* _Task_
Every line of the data below is to be duplicated exactly, pictures excepted.

-------- Data provided

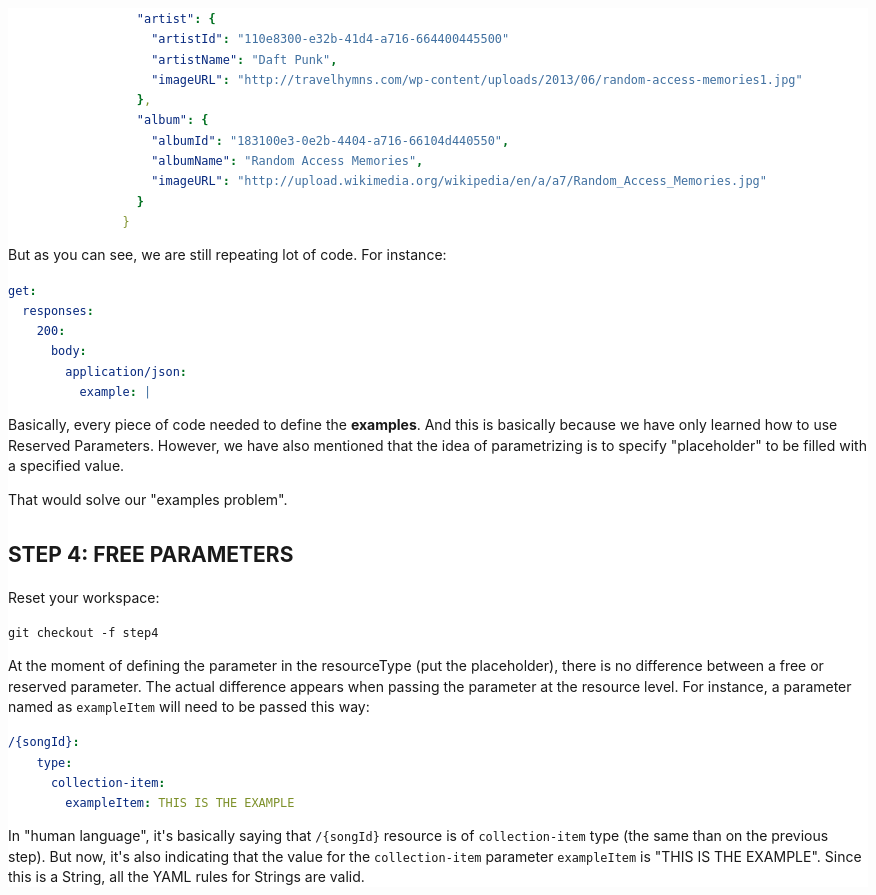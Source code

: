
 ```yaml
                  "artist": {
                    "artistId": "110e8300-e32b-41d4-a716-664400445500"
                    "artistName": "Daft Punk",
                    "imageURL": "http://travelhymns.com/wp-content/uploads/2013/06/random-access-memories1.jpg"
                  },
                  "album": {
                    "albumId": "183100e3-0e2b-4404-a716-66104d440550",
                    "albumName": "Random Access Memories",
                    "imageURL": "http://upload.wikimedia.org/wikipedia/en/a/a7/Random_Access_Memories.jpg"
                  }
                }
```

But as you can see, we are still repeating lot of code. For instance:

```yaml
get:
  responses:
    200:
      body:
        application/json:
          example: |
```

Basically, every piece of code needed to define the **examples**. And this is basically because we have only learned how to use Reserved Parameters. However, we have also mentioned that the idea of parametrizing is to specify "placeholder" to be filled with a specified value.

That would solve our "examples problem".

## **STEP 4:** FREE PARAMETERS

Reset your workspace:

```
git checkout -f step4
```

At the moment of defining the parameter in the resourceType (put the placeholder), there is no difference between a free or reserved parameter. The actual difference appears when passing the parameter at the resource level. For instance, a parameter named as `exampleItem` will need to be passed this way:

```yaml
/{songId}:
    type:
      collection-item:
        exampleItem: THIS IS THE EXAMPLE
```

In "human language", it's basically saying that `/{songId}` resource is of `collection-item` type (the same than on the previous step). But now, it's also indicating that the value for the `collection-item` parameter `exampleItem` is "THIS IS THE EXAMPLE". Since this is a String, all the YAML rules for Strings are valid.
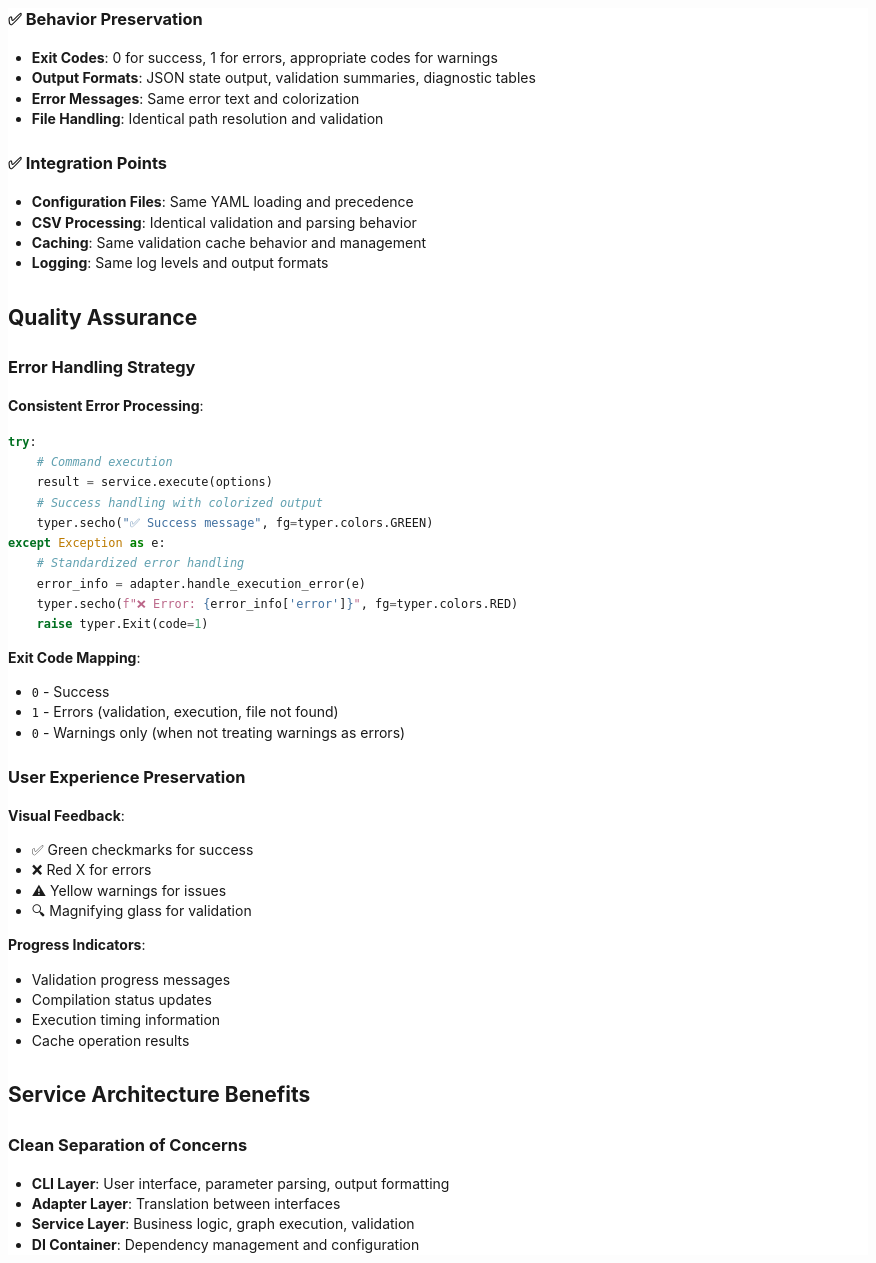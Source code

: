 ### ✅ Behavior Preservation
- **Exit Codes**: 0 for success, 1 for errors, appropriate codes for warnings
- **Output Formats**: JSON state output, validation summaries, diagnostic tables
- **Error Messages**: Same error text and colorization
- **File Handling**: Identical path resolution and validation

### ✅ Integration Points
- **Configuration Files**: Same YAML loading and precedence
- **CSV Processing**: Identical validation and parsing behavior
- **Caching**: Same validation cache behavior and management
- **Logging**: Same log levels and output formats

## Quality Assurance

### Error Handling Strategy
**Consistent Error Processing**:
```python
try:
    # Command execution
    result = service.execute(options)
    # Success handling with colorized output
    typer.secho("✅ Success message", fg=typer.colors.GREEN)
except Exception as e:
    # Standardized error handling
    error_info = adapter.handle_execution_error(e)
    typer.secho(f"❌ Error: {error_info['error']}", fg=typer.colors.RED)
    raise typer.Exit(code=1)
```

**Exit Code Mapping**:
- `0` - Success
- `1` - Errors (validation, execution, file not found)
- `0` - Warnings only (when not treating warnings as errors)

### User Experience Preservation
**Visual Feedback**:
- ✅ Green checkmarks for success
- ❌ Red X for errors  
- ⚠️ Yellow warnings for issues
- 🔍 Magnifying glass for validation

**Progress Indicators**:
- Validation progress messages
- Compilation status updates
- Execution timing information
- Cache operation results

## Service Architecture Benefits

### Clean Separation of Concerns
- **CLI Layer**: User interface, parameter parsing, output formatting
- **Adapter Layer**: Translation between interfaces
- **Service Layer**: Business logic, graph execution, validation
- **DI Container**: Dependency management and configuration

----------------

* _Solution for this exercise_
Source code

:
 ```yaml
                  "artist": {
                    "artistId": "110e8300-e32b-41d4-a716-664400445500"
                    "artistName": "Daft Punk",
                    "imageURL": "http://travelhymns.com/wp-content/uploads/2013/06/random-access-memories1.jpg"
                  },
                  "album": {
                    "albumId": "183100e3-0e2b-4404-a716-66104d440550",
                    "albumName": "Random Access Memories",
                    "imageURL": "http://upload.wikimedia.org/wikipedia/en/a/a7/Random_Access_Memories.jpg"
                  }
                }
```

But as you can see, we are still repeating lot of code. For instance:

```yaml
get:
  responses:
    200:
      body:
        application/json:
          example: |
```

Basically, every piece of code needed to define the **examples**. And this is basically because we have only learned how to use Reserved Parameters. However, we have also mentioned that the idea of parametrizing is to specify "placeholder" to be filled with a specified value.

That would solve our "examples problem".

## **STEP 4:** FREE PARAMETERS

Reset your workspace:

```
git checkout -f step4
```

At the moment of defining the parameter in the resourceType (put the placeholder), there is no difference between a free or reserved parameter. The actual difference appears when passing the parameter at the resource level. For instance, a parameter named as `exampleItem` will need to be passed this way:

```yaml
/{songId}:
    type:
      collection-item:
        exampleItem: THIS IS THE EXAMPLE
```

In "human language", it's basically saying that `/{songId}` resource is of `collection-item` type (the same than on the previous step). But now, it's also indicating that the value for the `collection-item` parameter `exampleItem` is "THIS IS THE EXAMPLE". Since this is a String, all the YAML rules for Strings are valid.
Source code

: ### ✅ Behavior Preservation
- **Exit Codes**: 0 for success, 1 for errors, appropriate codes for warnings
- **Output Formats**: JSON state output, validation summaries, diagnostic tables
- **Error Messages**: Same error text and colorization
- **File Handling**: Identical path resolution and validation

### ✅ Integration Points
- **Configuration Files**: Same YAML loading and precedence
- **CSV Processing**: Identical validation and parsing behavior
- **Caching**: Same validation cache behavior and management
- **Logging**: Same log levels and output formats

## Quality Assurance

### Error Handling Strategy
**Consistent Error Processing**:
```python
try:
    # Command execution
    result = service.execute(options)
    # Success handling with colorized output
    typer.secho("✅ Success message", fg=typer.colors.GREEN)
except Exception as e:
    # Standardized error handling
    error_info = adapter.handle_execution_error(e)
    typer.secho(f"❌ Error: {error_info['error']}", fg=typer.colors.RED)
    raise typer.Exit(code=1)
```

**Exit Code Mapping**:
- `0` - Success
- `1` - Errors (validation, execution, file not found)
- `0` - Warnings only (when not treating warnings as errors)

### User Experience Preservation
**Visual Feedback**:
- ✅ Green checkmarks for success
- ❌ Red X for errors  
- ⚠️ Yellow warnings for issues
- 🔍 Magnifying glass for validation

**Progress Indicators**:
- Validation progress messages
- Compilation status updates
- Execution timing information
- Cache operation results

## Service Architecture Benefits

### Clean Separation of Concerns
- **CLI Layer**: User interface, parameter parsing, output formatting
- **Adapter Layer**: Translation between interfaces
- **Service Layer**: Business logic, graph execution, validation
- **DI Container**: Dependency management and configuration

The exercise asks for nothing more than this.